The psychology of waste
I have been getting ready to analyze data for some social research. Although it sounds boring, entering the data is actually an opportunity to see an overview of the responses to questions. And comments sometimes strike me as amazing.
One example is the large number of people who report making no changes to their lifestyle in order to live more sustainably. Many report driving a few miles in order to go for a walk in the woods where they were surveyed. And those who have made changes are small – recycling or turning off lights when they don’t need them. Unfortunately, it is unlikely that these changes will be sufficient to allow us to keep living in a habitable world.
Why is that even those who understand the problems of a degree or three of average temperature change, have generally not made radical changes? The root cause lies in human minds: our lack of desire to be courageous and commit to far-reaching and uncomfortable changes. We like our comfort, and we are reluctant to give up any of those hard-won luxuries such as ample winter heating and having new T-shirts that don’t look worn. We love newness, with the excitement of children unwrapping presents. We buy the new shower gels with small plastic grains that smooth our skin and form a broth of tiny permanent plastic pieces in the sea. We throw out worn clothes -and even new ones with the wrong colour or cut. Someone showing up at work or meetings with a darned cardigan or a jacket with patches where the elbows got worn, would seem extreme and strange. So, to patch ones clothes requires courage or an acceptance of isolation from mainstream society.
And the average person is caught in their personal calculation: a new T-shirt, with labour, transport, raw material, costs less than a sandwich in a coffee shop, and a jacket less than dinner for two.

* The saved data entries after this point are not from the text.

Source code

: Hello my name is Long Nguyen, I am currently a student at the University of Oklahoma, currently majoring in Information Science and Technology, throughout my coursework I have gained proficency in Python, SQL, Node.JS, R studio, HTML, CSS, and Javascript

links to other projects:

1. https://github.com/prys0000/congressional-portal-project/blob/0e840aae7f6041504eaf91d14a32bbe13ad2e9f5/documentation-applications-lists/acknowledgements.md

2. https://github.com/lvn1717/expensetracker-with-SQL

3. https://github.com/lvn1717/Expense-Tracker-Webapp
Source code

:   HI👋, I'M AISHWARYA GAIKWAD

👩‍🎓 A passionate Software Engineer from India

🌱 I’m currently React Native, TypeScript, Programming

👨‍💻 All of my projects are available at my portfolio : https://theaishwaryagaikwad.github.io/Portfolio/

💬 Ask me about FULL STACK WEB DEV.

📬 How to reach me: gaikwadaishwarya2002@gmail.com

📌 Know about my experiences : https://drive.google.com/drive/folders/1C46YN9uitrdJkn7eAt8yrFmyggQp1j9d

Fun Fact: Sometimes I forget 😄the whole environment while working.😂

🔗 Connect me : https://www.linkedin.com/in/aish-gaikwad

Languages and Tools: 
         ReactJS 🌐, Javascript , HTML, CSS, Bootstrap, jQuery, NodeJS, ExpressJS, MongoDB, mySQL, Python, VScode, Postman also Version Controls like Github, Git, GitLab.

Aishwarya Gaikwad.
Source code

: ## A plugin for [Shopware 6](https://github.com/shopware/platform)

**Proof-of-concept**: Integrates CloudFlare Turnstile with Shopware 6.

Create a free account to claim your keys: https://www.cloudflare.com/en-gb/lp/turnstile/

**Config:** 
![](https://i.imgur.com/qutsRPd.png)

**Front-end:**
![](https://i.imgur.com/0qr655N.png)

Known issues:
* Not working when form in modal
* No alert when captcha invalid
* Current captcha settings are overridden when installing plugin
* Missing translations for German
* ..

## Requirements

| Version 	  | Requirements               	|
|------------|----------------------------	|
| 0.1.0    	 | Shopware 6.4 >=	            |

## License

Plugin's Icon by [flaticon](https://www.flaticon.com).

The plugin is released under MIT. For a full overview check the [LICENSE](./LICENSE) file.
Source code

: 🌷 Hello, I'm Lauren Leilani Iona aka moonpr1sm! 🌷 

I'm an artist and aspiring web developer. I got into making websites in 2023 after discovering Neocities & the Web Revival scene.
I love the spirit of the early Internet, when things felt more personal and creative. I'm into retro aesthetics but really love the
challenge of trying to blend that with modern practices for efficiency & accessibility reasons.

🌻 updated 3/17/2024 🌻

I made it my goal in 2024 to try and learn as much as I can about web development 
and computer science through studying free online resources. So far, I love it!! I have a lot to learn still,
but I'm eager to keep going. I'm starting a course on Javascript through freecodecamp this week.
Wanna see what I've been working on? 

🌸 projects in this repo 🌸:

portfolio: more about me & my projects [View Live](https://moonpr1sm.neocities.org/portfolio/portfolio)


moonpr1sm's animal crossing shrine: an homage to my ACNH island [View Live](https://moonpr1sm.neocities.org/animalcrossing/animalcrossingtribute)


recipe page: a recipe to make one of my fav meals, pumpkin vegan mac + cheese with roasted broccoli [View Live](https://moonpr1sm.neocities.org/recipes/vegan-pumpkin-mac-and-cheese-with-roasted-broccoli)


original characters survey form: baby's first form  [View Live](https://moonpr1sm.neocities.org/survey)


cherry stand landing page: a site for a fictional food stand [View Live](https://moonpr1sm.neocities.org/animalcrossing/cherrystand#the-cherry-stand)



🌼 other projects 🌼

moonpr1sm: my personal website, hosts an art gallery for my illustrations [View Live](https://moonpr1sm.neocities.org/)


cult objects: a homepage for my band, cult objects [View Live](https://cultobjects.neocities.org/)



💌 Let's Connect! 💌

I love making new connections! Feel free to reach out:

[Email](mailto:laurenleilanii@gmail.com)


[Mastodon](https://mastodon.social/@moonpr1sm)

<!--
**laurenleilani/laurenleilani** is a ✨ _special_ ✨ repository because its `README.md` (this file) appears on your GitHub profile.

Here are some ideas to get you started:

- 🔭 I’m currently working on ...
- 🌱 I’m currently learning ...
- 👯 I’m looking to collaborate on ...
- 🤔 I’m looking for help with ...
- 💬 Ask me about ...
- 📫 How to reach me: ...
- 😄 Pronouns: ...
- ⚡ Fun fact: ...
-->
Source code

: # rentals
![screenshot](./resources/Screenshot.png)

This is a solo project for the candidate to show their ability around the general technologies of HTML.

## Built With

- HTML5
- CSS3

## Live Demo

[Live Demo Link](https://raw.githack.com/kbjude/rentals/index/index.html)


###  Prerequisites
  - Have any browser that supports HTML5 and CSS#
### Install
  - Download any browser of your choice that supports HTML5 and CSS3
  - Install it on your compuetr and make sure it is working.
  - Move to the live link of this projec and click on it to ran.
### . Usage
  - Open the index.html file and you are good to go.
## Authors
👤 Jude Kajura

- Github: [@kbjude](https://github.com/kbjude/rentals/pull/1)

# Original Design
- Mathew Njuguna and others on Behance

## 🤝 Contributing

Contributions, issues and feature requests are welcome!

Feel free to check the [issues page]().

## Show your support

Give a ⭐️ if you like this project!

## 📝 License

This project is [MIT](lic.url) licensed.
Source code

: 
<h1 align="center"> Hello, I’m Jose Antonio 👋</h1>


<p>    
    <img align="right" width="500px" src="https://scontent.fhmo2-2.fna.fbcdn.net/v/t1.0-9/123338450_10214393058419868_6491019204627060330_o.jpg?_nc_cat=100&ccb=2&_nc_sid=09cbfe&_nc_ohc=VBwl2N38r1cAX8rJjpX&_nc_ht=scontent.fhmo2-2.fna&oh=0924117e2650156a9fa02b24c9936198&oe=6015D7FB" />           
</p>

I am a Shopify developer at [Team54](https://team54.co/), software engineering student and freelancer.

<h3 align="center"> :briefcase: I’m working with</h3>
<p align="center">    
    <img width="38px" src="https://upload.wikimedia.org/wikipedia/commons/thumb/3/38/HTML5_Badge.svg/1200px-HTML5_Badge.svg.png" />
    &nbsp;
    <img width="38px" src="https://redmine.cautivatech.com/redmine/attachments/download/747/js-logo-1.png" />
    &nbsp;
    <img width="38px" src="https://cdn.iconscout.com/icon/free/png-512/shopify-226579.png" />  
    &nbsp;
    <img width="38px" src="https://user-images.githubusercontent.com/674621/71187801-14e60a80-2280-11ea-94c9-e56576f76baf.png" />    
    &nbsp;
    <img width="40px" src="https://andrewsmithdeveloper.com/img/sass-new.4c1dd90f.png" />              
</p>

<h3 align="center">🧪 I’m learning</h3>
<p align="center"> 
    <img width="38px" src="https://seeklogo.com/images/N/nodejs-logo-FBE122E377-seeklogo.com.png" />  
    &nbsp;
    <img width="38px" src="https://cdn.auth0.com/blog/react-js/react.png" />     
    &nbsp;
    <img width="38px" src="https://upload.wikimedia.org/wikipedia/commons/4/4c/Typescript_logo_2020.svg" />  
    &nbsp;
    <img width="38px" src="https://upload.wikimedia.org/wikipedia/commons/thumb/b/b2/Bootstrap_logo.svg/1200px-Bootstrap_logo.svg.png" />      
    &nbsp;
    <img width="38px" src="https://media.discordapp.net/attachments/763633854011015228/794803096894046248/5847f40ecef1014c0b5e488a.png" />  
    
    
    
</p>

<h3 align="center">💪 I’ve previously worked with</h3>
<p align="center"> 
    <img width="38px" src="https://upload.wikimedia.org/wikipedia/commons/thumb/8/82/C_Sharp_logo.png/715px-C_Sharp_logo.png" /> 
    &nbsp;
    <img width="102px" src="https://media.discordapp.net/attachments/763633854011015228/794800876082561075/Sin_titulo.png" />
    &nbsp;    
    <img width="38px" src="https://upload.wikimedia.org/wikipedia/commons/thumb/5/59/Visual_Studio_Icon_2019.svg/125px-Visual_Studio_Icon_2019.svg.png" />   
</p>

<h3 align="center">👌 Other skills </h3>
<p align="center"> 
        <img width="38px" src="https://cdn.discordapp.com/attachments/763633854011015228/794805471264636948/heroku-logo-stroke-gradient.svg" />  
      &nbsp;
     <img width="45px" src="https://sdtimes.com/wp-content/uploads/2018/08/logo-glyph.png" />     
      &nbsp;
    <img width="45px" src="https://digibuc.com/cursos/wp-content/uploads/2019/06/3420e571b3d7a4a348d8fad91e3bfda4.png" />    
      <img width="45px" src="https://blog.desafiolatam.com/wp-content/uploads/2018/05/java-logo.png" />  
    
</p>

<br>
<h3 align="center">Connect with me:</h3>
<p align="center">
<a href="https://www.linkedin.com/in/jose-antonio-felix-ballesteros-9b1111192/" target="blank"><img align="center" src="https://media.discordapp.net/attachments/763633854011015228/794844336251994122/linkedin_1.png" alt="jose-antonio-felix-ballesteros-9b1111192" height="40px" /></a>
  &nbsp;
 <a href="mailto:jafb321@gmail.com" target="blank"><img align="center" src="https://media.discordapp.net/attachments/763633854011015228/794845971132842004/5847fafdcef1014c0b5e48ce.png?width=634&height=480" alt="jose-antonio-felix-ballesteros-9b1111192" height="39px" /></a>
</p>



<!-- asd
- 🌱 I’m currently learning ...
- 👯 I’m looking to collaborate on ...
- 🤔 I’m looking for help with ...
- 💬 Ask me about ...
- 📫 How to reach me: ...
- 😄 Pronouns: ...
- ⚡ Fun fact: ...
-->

There is a pleasure in buying new, and in getting rid of something, as well as the well-known pleasure in purchasing something new (or new to oneself – as second-hand clothes can bring the same pleasure). And that the fundamental change towards less waste that is urgently needed will not take place until we address the psychological pleasure in getting rid of waste. And the psychological pleasure of unwrapping the new purchase, the Christmas feeling after shopping.
I am currently in the US, where social service mostly takes the form of small, individual alleviations of the pain of poverty. And I am minded of a story of a daycare centre which instigated fines for parents coming late to pick up their children. The fines were expected, in classical economics, to increase the cost and the discourage lateness. What the daycare centre was surprised to discover was that it increased the late pickups. Parents felt they had paid for an additional service and simply made use of the new right to be late. This is the interaction of social psychology with finances. I wonder if the small project approach to social inequality in the US works in a similar way to create a feeling that one has paid for the nagging sense that the society is not just, and somehow hardens the status quo instead of changing it.